• _The task_
Extract all lines in the data that contain the word "caption".

── Records shown

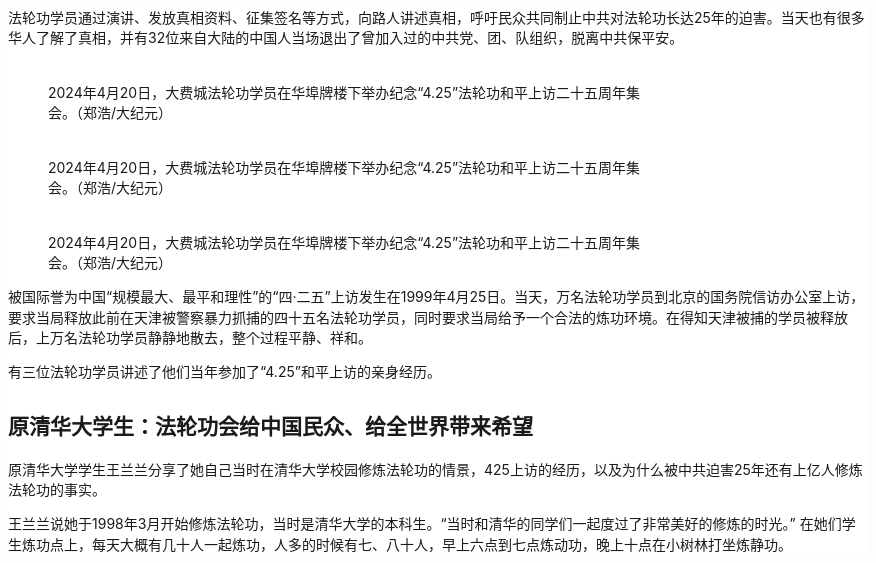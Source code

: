 <p><span style="font-weight: 400;">法轮功学员通过演讲、发放</span><span style="font-weight: 400;">真相资料</span><span style="font-weight: 400;">、征集签名等方式</span><span style="font-weight: 400;">，向路人讲述真相，</span><span style="font-weight: 400;">呼吁民众共同制止中共</span><span style="font-weight: 400;">对</span><span style="font-weight: 400;">法轮功</span><span style="font-weight: 400;">长达</span><span style="font-weight: 400;">25</span><span style="font-weight: 400;">年的迫害</span><span style="font-weight: 400;">。当天</span><span style="font-weight: 400;">也有很多华人了解了真相，并</span><span style="font-weight: 400;">有</span><span style="font-weight: 400;">32</span><span style="font-weight: 400;">位</span><span style="font-weight: 400;">来自大陆的中国</span><span style="font-weight: 400;">人当场退出</span><span style="font-weight: 400;">了曾加入过的</span><span style="font-weight: 400;">中共党、团、队组织</span><span style="font-weight: 400;">，脱离中共保平安</span><span style="font-weight: 400;">。</span></p>
<figure id="attachment_14232463" aria-describedby="caption-attachment-14232463" style="width: 600px" class="wp-caption aligncenter"><a target="_blank" href="https://i.epochtimes.com/assets/uploads/2024/04/id14232463-pic-2-copy-e1713893852823.jpg"><img class="size-full wp-image-14232463" src="https://i.epochtimes.com/assets/uploads/2024/04/id14232463-pic-2-copy-e1713893852823.jpg" alt="" width="600" b="339" /></a><figcaption id="caption-attachment-14232463" class="wp-caption-text">2024年4月20日，大费城法轮功学员在华埠牌楼下举办纪念“4.25”法轮功和平上访二十五周年集会。（郑浩/大纪元）</figcaption></figure>
<figure id="attachment_14232462" aria-describedby="caption-attachment-14232462" style="width: 600px" class="wp-caption aligncenter"><a target="_blank" href="https://i.epochtimes.com/assets/uploads/2024/04/id14232462-p-8-copy-e1713893893765.jpg"><img class="size-full wp-image-14232462" src="https://i.epochtimes.com/assets/uploads/2024/04/id14232462-p-8-copy-e1713893893765.jpg" alt="" width="600" b="394" /></a><figcaption id="caption-attachment-14232462" class="wp-caption-text">2024年4月20日，大费城法轮功学员在华埠牌楼下举办纪念“4.25”法轮功和平上访二十五周年集会。（郑浩/大纪元）</figcaption></figure>
<figure id="attachment_14232461" aria-describedby="caption-attachment-14232461" style="width: 600px" class="wp-caption aligncenter"><a target="_blank" href="https://i.epochtimes.com/assets/uploads/2024/04/id14232461-p-9-copy-e1713893910201.jpg"><img class="size-full wp-image-14232461" src="https://i.epochtimes.com/assets/uploads/2024/04/id14232461-p-9-copy-e1713893910201.jpg" alt="" width="600" b="409" /></a><figcaption id="caption-attachment-14232461" class="wp-caption-text">2024年4月20日，大费城法轮功学员在华埠牌楼下举办纪念“4.25”法轮功和平上访二十五周年集会。（郑浩/大纪元）</figcaption></figure>
<p><span style="font-weight: 400;">被国际誉为中国“规模最大、最平和理性”的“四</span><span style="font-weight: 400;">·</span><span style="font-weight: 400;">二五”上访发生在</span><span style="font-weight: 400;">1999</span><span style="font-weight: 400;">年</span><span style="font-weight: 400;">4</span><span style="font-weight: 400;">月</span><span style="font-weight: 400;">25</span><span style="font-weight: 400;">日。当天，万名法轮功学员到北京的国务院信访办公室上访，要求当局释放此前在天津被警察暴力抓捕的四十五名法轮功学员，同时要求当局给予一个合法的炼功环境。在得知天津被捕的学员被释放后，上万名法轮功学员静静地散去，整个过程平静、祥和。</span></p>
<p><span style="font-weight: 400;">有三位法轮功学员讲述了他们当年参加了</span><span style="font-weight: 400;">“</span><span style="font-weight: 400;">4.25</span><span style="font-weight: 400;">”和平上访</span><span style="font-weight: 400;">的亲身经历。</span></p>
<h2>原清华大学生：法轮功会给中国民众、给全世界带来希望</h2>
<p><span style="font-weight: 400;">原清华大学学生王兰兰</span><span style="font-weight: 400;">分享了她自己当时在</span><span style="font-weight: 400;">清华大学</span><span style="font-weight: 400;">校园</span><span style="font-weight: 400;">修炼法轮功的情景，425上访的经历，以及为什么被中共迫害25年还有上亿人修炼法轮功的事实。</span></p>
<p><span style="font-weight: 400;">王兰兰</span><span style="font-weight: 400;">说她于19</span><span style="font-weight: 400;">98</span><span style="font-weight: 400;">年3</span><span style="font-weight: 400;">月</span><span style="font-weight: 400;">开始修炼</span><span style="font-weight: 400;">法轮功，当时是</span><span style="font-weight: 400;">清华大学的本科生</span><span style="font-weight: 400;">。“</span><span style="font-weight: 400;">当时和清华的同学们一起度过了非常美好的修炼的时光</span><span style="font-weight: 400;">。” </span><span style="font-weight: 400;">在</span><span style="font-weight: 400;">她</span><span style="font-weight: 400;">们学生</span><span style="font-weight: 400;">炼</span><span style="font-weight: 400;">功点</span><span style="font-weight: 400;">上，每天</span><span style="font-weight: 400;">大概有几十人</span><span style="font-weight: 400;">一起炼功，</span><span style="font-weight: 400;">人多的时候有七</span><span style="font-weight: 400;">、</span><span style="font-weight: 400;">八十</span><span style="font-weight: 400;">人，</span><span style="font-weight: 400;">早上六点到七点</span><span style="font-weight: 400;">炼</span><span style="font-weight: 400;">动功</span><span style="font-weight: 400;">，</span><span style="font-weight: 400;">晚上十点在小</span><span style="font-weight: 400;">树</span><span style="font-weight: 400;">林打坐</span><span style="font-weight: 400;">炼静</span><span style="font-weight: 400;">功</span><span style="font-weight: 400;">。</span></p>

────

• _Written answer_
<figure id="attachment_14232463" aria-describedby="caption-attachment-14232463" style="width: 600px" class="wp-caption aligncenter"><a target="_blank" href="https://i.epochtimes.com/assets/uploads/2024/04/id14232463-pic-2-copy-e1713893852823.jpg"><img class="size-full wp-image-14232463" src="https://i.epochtimes.com/assets/uploads/2024/04/id14232463-pic-2-copy-e1713893852823.jpg" alt="" width="600" b="339" /></a><figcaption id="caption-attachment-14232463" class="wp-caption-text">2024年4月20日，大费城法轮功学员在华埠牌楼下举办纪念“4.25”法轮功和平上访二十五周年集会。（郑浩/大纪元）</figcaption></figure>
<figure id="attachment_14232462" aria-describedby="caption-attachment-14232462" style="width: 600px" class="wp-caption aligncenter"><a target="_blank" href="https://i.epochtimes.com/assets/uploads/2024/04/id14232462-p-8-copy-e1713893893765.jpg"><img class="size-full wp-image-14232462" src="https://i.epochtimes.com/assets/uploads/2024/04/id14232462-p-8-copy-e1713893893765.jpg" alt="" width="600" b="394" /></a><figcaption id="caption-attachment-14232462" class="wp-caption-text">2024年4月20日，大费城法轮功学员在华埠牌楼下举办纪念“4.25”法轮功和平上访二十五周年集会。（郑浩/大纪元）</figcaption></figure>
<figure id="attachment_14232461" aria-describedby="caption-attachment-14232461" style="width: 600px" class="wp-caption aligncenter"><a target="_blank" href="https://i.epochtimes.com/assets/uploads/2024/04/id14232461-p-9-copy-e1713893910201.jpg"><img class="size-full wp-image-14232461" src="https://i.epochtimes.com/assets/uploads/2024/04/id14232461-p-9-copy-e1713893910201.jpg" alt="" width="600" b="409" /></a><figcaption id="caption-attachment-14232461" class="wp-caption-text">2024年4月20日，大费城法轮功学员在华埠牌楼下举办纪念“4.25”法轮功和平上访二十五周年集会。（郑浩/大纪元）</figcaption></figure>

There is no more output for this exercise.